Geïnstalleerde capaciteit van consumenten en generatoren
Iedereen wiens werk wordt geassocieerdelektrotechniek, moet goed begrijpen wat de term "geïnstalleerd vermogen" betekent. Tijdens de installatie is dit de meest rationele manier om de stroombron te selecteren en om de benodigde matchingberekeningen correct uit te voeren.
In de definitie gegeven door het Sovjet vocabulaireEnergetica in 1984, wordt de geïnstalleerde capaciteit van een elektrische installatie opgevat als het grootste actieve onderdeel van al zijn faciliteiten, waardoor de gehele installatie gedurende de normale werking zonder overbelasting kan werken, volgens paspoortgegevens. In dit geval is het echter nauwelijks mogelijk om van een duidelijke definitie te spreken. In feite is alles vrij eenvoudig.
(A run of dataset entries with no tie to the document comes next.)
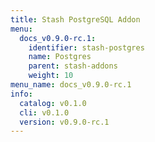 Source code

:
 ```yaml
---
title: Stash PostgreSQL Addon
menu:
  docs_v0.9.0-rc.1:
    identifier: stash-postgres
    name: Postgres
    parent: stash-addons
    weight: 10
menu_name: docs_v0.9.0-rc.1
info:
  catalog: v0.1.0
  cli: v0.1.0
  version: v0.9.0-rc.1
---
```


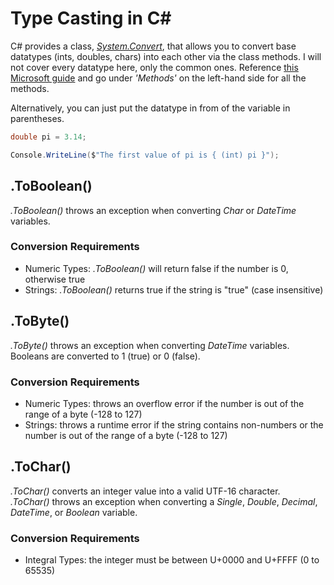 # Type Casting in C#
C# provides a class, [_System.Convert_](https://docs.microsoft.com/en-us/dotnet/api/system.convert?view=net-5.0), that allows you to convert base datatypes (ints, doubles, chars) into each other via the class methods. I will not cover every datatype here, only the common ones. Reference [this Microsoft guide](https://docs.microsoft.com/en-us/dotnet/csharp/fundamentals/types/) and go under _'Methods'_ on the left-hand side for all the methods. <br />

Alternatively, you can just put the datatype in from of the variable in parentheses.
```C#
double pi = 3.14;

Console.WriteLine($"The first value of pi is { (int) pi }");
```

## .ToBoolean()
_.ToBoolean()_ throws an exception when converting _Char_ or _DateTime_ variables.

### Conversion Requirements
- Numeric Types: _.ToBoolean()_ will return false if the number is 0, otherwise true
- Strings: _.ToBoolean()_ returns true if the string is "true" (case insensitive)

## .ToByte()
_.ToByte()_ throws an exception when converting _DateTime_ variables. <br />
Booleans are converted to 1 (true) or 0 (false). <br />

### Conversion Requirements
- Numeric Types: throws an overflow error if the number is out of the range of a byte (-128 to 127)
- Strings: throws a runtime error if the string contains non-numbers or the number is out of the range of a byte (-128 to 127)

## .ToChar()
_.ToChar()_ converts an integer value into a valid UTF-16 character. <br />
_.ToChar()_ throws an exception when converting a _Single_, _Double_, _Decimal_, _DateTime_, or _Boolean_ variable.

### Conversion Requirements
- Integral Types: the integer must be between U+0000 and U+FFFF (0 to 65535)

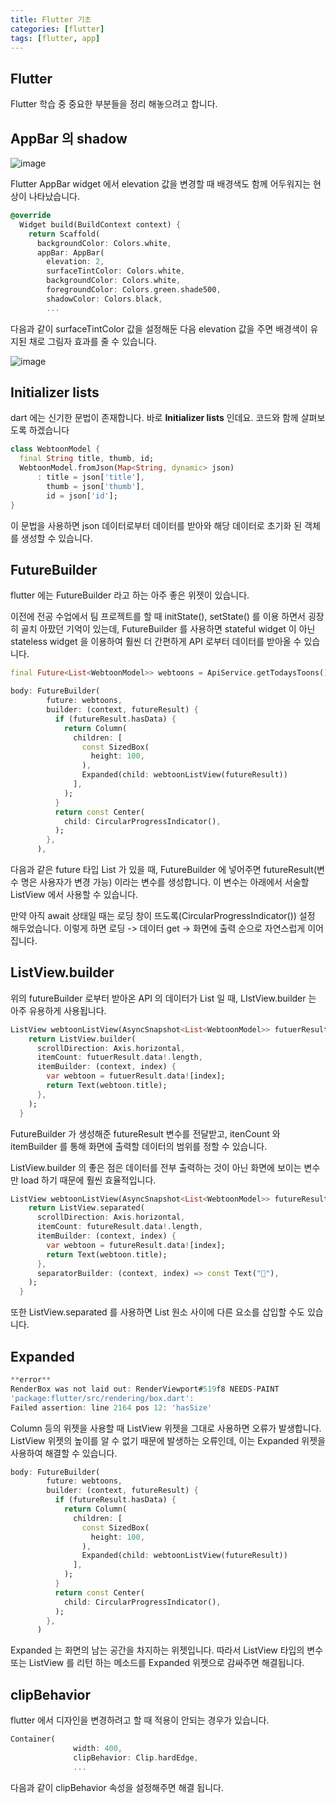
 ```yaml
---
title: Flutter 기초
categories: [flutter]
tags: [flutter, app]
---
```

## Flutter

Flutter 학습 중 중요한 부분들을 정리 해놓으려고 합니다.  


## AppBar 의 shadow

![image](https://github.com/user-attachments/assets/fef9098a-77a4-475e-86f3-e583a1d6f2ed)

Flutter AppBar widget 에서 elevation 값을 변경할 때 배경색도 함께 어두워지는 현상이 나타났습니다.

```dart
@override
  Widget build(BuildContext context) {
    return Scaffold(
      backgroundColor: Colors.white,
      appBar: AppBar(
        elevation: 2,
        surfaceTintColor: Colors.white,
        backgroundColor: Colors.white,
        foregroundColor: Colors.green.shade500,
        shadowColor: Colors.black,
        ...
```



다음과 같이 surfaceTintColor 값을 설정해둔 다음 elevation 값을 주면 배경색이 유지된 채로 그림자 효과를 줄 수 있습니다.

![image](https://github.com/user-attachments/assets/a1924cae-ae04-441f-b5c4-78784a262c94)

## Initializer lists

dart 에는 신기한 문법이 존재합니다. 바로 **Initializer lists** 인데요. 코드와 함께 살펴보도록 하겠습니다

```dart
class WebtoonModel {
  final String title, thumb, id;
  WebtoonModel.fromJson(Map<String, dynamic> json)
      : title = json['title'],
        thumb = json['thumb'],
        id = json['id'];
}
```

이 문법을 사용하면 json 데이터로부터 데이터를 받아와 해당 데이터로 초기화 된 객체를 생성할 수 있습니다.

## FutureBuilder

flutter 에는 FutureBuilder 라고 하는 아주 좋은 위젯이 있습니다.

이전에 전공 수업에서 팀 프로젝트를 할 때 initState(), setState() 를 이용 하면서 굉장히 골치 아팠던 기억이 있는데, FutureBuilder 를 사용하면 stateful widget 이 아닌 stateless widget 을 이용하여 훨씬 더 간편하게 API 로부터 데이터를 받아올 수 있습니다.

```dart
final Future<List<WebtoonModel>> webtoons = ApiService.getTodaysToons();
```

```dart
body: FutureBuilder(
        future: webtoons,
        builder: (context, futureResult) {
          if (futureResult.hasData) {
            return Column(
              children: [
                const SizedBox(
                  height: 100,
                ),
                Expanded(child: webtoonListView(futureResult))
              ],
            );
          }
          return const Center(
            child: CircularProgressIndicator(),
          );
        },
      ),
```



다음과 같은 future 타입 List 가 있을 때, FutureBuilder 에 넣어주면 futureResult(변수 명은 사용자가 변경 가능) 이라는 변수를 생성합니다. 이 변수는 아래에서 서술할 ListView 에서 사용할 수 있습니다.

만약 아직 await 상태일 때는 로딩 창이 뜨도록(CircularProgressIndicator()) 설정 해두었습니다. 이렇게 하면  로딩 -> 데이터 get -> 화면에 출력 순으로 자연스럽게 이어집니다.

## ListView.builder

위의 futureBuilder 로부터 받아온 API 의 데이터가 List 일 때, LIstView.builder 는 아주 유용하게 사용됩니다.

```dart
ListView webtoonListView(AsyncSnapshot<List<WebtoonModel>> futuerResult) {
    return ListView.builder(
      scrollDirection: Axis.horizontal,
      itemCount: futuerResult.data!.length,
      itemBuilder: (context, index) {
        var webtoon = futuerResult.data![index];
        return Text(webtoon.title);
      },
    );
  }
```

FutureBuilder 가 생성해준 futureResult 변수를 전달받고, itenCount 와  itemBuilder 를 통해 화면에 출력할 데이터의 범위를 정할 수 있습니다.

ListView.builder 의 좋은 점은 데이터를 전부 출력하는 것이 아닌 화면에 보이는 변수만 load 하기 때문에 훨씬 효율적입니다.



```dart
ListView webtoonListView(AsyncSnapshot<List<WebtoonModel>> futureResult) {
    return ListView.separated(
      scrollDirection: Axis.horizontal,
      itemCount: futureResult.data!.length,
      itemBuilder: (context, index) {
        var webtoon = futureResult.data![index];
        return Text(webtoon.title);
      },
      separatorBuilder: (context, index) => const Text("🩵"),
    );
  }
```

또한 ListView.separated 를 사용하면 List 원소 사이에 다른 요소를 삽입할 수도 있습니다.

## Expanded

```dart
**error**
RenderBox was not laid out: RenderViewport#519f8 NEEDS-PAINT
'package:flutter/src/rendering/box.dart':
Failed assertion: line 2164 pos 12: 'hasSize'
```

Column 등의 위젯을 사용할 때 ListView 위젯을 그대로 사용하면 오류가 발생합니다. ListView 위젯의 높이를 알 수 없기 때문에 발생하는 오류인데, 이는 Expanded 위젯을 사용하여 해결할 수 있습니다.

```dart
body: FutureBuilder(
        future: webtoons,
        builder: (context, futureResult) {
          if (futureResult.hasData) {
            return Column(
              children: [
                const SizedBox(
                  height: 100,
                ),
                Expanded(child: webtoonListView(futureResult))
              ],
            );
          }
          return const Center(
            child: CircularProgressIndicator(),
          );
        },
      )
```



Expanded 는 화면의 남는 공간을 차지하는 위젯입니다. 따라서 ListView 타입의 변수 또는 ListView 를 리턴 하는 메소드를 Expanded 위젯으로 감싸주면 해결됩니다.

## clipBehavior

flutter 에서 디자인을 변경하려고 할 때 적용이 안되는 경우가 있습니다.

```dart
Container(
              width: 400,
              clipBehavior: Clip.hardEdge,
              ...
```

다음과 같이 clipBehavior 속성을 설정해주면 해결 됩니다.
Laten we ons een situatie voorstellen die bij velen bekend is, wanneerer is een noodzaak om de elektrische bedrading van het huis te vervangen. Het lijkt erop dat er geen moeilijkheden zijn. Maar dit is niet waar. Een van de belangrijkste punten is de selectie van de geleider sectie. Het wordt uitgevoerd volgens de toegestane stroom of, wat ook waar is (zij het met enige voorbehoud), door de vermogenswaarde. Bijvoorbeeld, in een kamer is er een gloeilamp, een waterkoker en een magnetron. De geïnstalleerde capaciteit is de som van alle actieve componenten van elk elektrisch apparaat, dwz 100 W + 1200 kW + 2000 kW = 3300 kW. Eventuele reactieve belasting moet afzonderlijk worden verwerkt (totaal vermogen in kilovoltampère). Elektrische motoren en TL-buizen zijn de meest voorkomende dergelijke consumenten. Het eerste punt is dus dat het geïnstalleerde vermogen niet echt wordt verbruikt, omdat het niet nodig is om alle elektrische apparaten tegelijkertijd in te schakelen.
In het geval van het voedingssysteem,de som van alle opwekkingscapaciteiten van de constituent (huidige bronnen). Een voorbeeld is een netwerk van onderstations in productie. Hier is het belangrijk om de vermogensbenuttingsfactor te noteren. Het geeft de verhouding weer van de geproduceerde elektrische energie gedurende de verslagperiode tot de ontwerpwaarde. Zo werd gedurende een maand 10 MW aan energie gegenereerd door de generatoren, terwijl de theoretische productiebeperking 100 MW was. Het is duidelijk dat het genereren van capaciteiten irrationeel en inactief wordt gebruikt. Indirect betekent dit "onnodige" kosten voor de aanschaf en het onderhoud van elektrische apparatuur. Tegelijkertijd is deze coëfficiënt ook noodzakelijk in berekeningen om rekening te houden met de benodigde tijd: geplande routinematige reparaties (met ontkoppeling), brandstoflading (voor kerncentrales en warmtekrachtcentrales), enz.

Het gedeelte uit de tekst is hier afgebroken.